A conman from Thailand sentenced to more than 13,000 years in prison for fraud has had his jail time halved to 6,600 years for pleading guilty.
Pudit Kittithradilok, 34, reportedly was the mastermind behind a pyramid scheme that scammed some 40,000 people out of around £120million. The fraudster is thought to have run seminars encouraging people to invest in fake businesses.
Would be investors were conned into handing over their cash, which would be funelled into ‘growing’ property, beauty care and used car companies, the Bangkok Post reports. Kittithradilok’s victims were promised large sums in return for their investment and were encouraged to get others to join.
However, the money was handed over to previous investors while he and the organizers skimmed money from the top.
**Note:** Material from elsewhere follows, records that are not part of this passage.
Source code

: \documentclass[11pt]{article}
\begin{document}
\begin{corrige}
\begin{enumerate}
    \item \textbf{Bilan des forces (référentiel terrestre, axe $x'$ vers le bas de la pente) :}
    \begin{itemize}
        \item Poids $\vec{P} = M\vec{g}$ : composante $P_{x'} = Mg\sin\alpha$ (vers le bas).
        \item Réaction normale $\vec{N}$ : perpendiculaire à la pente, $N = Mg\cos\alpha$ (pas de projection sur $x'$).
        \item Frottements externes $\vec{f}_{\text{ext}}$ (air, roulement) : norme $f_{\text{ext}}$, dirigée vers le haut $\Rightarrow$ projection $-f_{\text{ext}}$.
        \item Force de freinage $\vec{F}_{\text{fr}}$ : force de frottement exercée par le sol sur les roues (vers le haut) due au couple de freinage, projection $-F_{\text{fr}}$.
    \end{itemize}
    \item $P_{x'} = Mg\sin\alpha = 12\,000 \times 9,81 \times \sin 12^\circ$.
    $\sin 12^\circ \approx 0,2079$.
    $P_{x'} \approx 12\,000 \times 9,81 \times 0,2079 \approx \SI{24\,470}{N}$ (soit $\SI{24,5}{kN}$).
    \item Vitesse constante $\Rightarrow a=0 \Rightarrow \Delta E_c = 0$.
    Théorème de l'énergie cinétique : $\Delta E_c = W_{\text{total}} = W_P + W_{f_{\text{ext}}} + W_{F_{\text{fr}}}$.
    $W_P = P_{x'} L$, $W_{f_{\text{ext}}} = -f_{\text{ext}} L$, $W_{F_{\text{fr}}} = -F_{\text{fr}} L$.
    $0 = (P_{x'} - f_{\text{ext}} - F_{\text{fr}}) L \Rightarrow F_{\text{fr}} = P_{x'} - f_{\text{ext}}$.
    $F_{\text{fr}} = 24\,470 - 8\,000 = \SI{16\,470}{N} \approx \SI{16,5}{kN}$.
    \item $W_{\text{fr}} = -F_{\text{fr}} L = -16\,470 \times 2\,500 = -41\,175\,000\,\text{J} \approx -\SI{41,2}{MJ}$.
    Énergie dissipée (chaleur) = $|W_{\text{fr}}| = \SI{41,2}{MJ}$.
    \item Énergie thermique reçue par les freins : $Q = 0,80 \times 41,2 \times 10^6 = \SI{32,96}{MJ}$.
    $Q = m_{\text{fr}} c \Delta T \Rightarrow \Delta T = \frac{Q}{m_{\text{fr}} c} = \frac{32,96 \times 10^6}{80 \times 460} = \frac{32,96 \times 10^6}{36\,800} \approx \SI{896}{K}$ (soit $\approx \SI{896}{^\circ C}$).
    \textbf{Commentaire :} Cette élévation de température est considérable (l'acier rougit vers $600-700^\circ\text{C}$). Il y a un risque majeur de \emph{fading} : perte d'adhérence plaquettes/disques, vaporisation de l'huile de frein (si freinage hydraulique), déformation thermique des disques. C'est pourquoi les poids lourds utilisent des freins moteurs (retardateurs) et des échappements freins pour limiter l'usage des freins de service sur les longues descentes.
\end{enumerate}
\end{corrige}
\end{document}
After being snared, Kittithradilok was convicted of 2,653 counts of fraud and sentenced to five years in prison for each count – totaling 13,265. The Bangkok court then added a further ten years to his sentence for money-laundering. But because Kittithradilok admitted his guilt the judge decided to offer him a less harsh punishment – having his sentence to just 6,637 years and six months.
His two companies were also fined £30million, while Kittithradilok was ordered to pay £13million in compensation to his 2,653 victims with yearly interest of 7.5 per cent. But despite the colossal sentence on paper, Kittithradilok is likely to spend no more than 20 years behind bars.
Thai law limits the penalty for each different offense to a maximum of ten years, irrespective of the number of counts. In another similar case, another Ponzi scheme fraudster was sentenced to 154,005 years in 1989 – but got out after less than eight thanks to the same Thai law.
The court fined his two companies the equivalent of $20m each. The firms were ordered to repay around $17m to the 2,653 identified victims, with 7.5% yearly interest.